Thin and Lightweight: This Kindle is thinner than any paperback and lighter too. This makes it very easy to hold in a sitting position, and for long periods too. It also makes it easy to transport in a purse, backpack, or messenger bag (or in luggage for traveling). Many people like to take a few books when travelling, and this Kindle lets you take as many as you want and adds virtually nothing to your travel burden.
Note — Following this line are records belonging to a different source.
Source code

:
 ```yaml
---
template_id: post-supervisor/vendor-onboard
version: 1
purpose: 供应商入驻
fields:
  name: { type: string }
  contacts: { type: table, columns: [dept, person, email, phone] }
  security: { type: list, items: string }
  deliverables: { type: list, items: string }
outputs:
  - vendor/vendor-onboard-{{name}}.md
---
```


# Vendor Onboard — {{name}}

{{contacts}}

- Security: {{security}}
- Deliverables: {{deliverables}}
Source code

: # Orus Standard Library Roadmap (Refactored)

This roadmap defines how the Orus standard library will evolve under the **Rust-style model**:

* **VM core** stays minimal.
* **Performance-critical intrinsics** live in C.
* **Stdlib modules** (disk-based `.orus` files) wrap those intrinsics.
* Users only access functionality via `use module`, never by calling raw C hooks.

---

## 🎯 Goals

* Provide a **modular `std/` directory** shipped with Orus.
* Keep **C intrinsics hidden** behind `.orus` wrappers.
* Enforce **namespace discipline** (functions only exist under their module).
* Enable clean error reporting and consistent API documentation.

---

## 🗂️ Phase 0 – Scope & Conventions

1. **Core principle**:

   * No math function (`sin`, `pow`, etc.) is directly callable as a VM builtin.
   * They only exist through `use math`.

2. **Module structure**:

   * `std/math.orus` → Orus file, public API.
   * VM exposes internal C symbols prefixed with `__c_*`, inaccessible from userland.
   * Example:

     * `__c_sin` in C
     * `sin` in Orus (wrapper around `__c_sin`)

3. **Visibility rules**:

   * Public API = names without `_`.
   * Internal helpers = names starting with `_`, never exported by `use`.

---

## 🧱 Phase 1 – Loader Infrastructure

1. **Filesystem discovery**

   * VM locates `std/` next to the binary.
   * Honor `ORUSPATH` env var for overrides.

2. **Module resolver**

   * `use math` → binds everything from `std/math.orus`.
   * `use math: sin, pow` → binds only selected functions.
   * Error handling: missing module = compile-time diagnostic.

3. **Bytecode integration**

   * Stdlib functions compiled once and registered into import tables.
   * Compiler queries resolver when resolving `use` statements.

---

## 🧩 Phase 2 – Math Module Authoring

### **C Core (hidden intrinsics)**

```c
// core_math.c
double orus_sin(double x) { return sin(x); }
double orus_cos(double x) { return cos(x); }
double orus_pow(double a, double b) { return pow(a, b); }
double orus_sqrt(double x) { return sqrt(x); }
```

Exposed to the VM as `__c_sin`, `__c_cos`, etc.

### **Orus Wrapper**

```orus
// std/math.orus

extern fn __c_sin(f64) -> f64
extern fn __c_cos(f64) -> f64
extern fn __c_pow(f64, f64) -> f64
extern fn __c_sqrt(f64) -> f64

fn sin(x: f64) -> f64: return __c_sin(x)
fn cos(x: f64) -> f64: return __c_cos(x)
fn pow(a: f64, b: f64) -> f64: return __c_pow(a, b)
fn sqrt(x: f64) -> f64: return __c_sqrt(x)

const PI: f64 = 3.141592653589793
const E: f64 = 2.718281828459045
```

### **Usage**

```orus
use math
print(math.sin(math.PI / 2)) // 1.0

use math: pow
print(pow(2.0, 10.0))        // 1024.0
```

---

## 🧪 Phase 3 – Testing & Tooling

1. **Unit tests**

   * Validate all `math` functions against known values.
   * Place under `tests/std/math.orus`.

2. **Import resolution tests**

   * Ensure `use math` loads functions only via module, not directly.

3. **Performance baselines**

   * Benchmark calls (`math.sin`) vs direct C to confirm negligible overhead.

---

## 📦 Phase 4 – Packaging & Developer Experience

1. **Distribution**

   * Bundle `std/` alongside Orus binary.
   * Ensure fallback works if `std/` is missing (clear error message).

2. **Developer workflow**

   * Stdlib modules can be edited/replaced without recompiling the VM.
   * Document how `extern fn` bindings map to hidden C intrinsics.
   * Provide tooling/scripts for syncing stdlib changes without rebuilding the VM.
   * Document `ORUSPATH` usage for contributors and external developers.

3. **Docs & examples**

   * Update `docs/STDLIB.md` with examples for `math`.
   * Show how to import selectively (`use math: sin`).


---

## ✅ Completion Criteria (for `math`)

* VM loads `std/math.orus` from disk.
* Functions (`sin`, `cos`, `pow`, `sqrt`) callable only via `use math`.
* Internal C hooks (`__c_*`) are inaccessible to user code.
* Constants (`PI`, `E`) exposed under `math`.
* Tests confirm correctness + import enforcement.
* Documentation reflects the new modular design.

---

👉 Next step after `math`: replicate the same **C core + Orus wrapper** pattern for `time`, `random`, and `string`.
Good Value: Even without a touchscreen, the Kindle is a good value. It is a well-made product, it offers cloud storage of your books (and well it should, since it offers no ability to expand storage capacity with an add-in microSD card), the screen is excellent, Amazon is a dogged competitor in book pricing. The Kindle 4 is the best value of Amazon's E-Ink readers. Some may be tempted to get the version with the built-in light. If you can afford it, sure, go ahead. But let me point out you don't have to spend $20 for a fancy-schmancy book light. Your local dollar store has them for ... wait for it ... a buck. They work perfectly well to light the screen, don't suck down your Kindle's battery, and best of all, don't add $50 to the price of the Kindle.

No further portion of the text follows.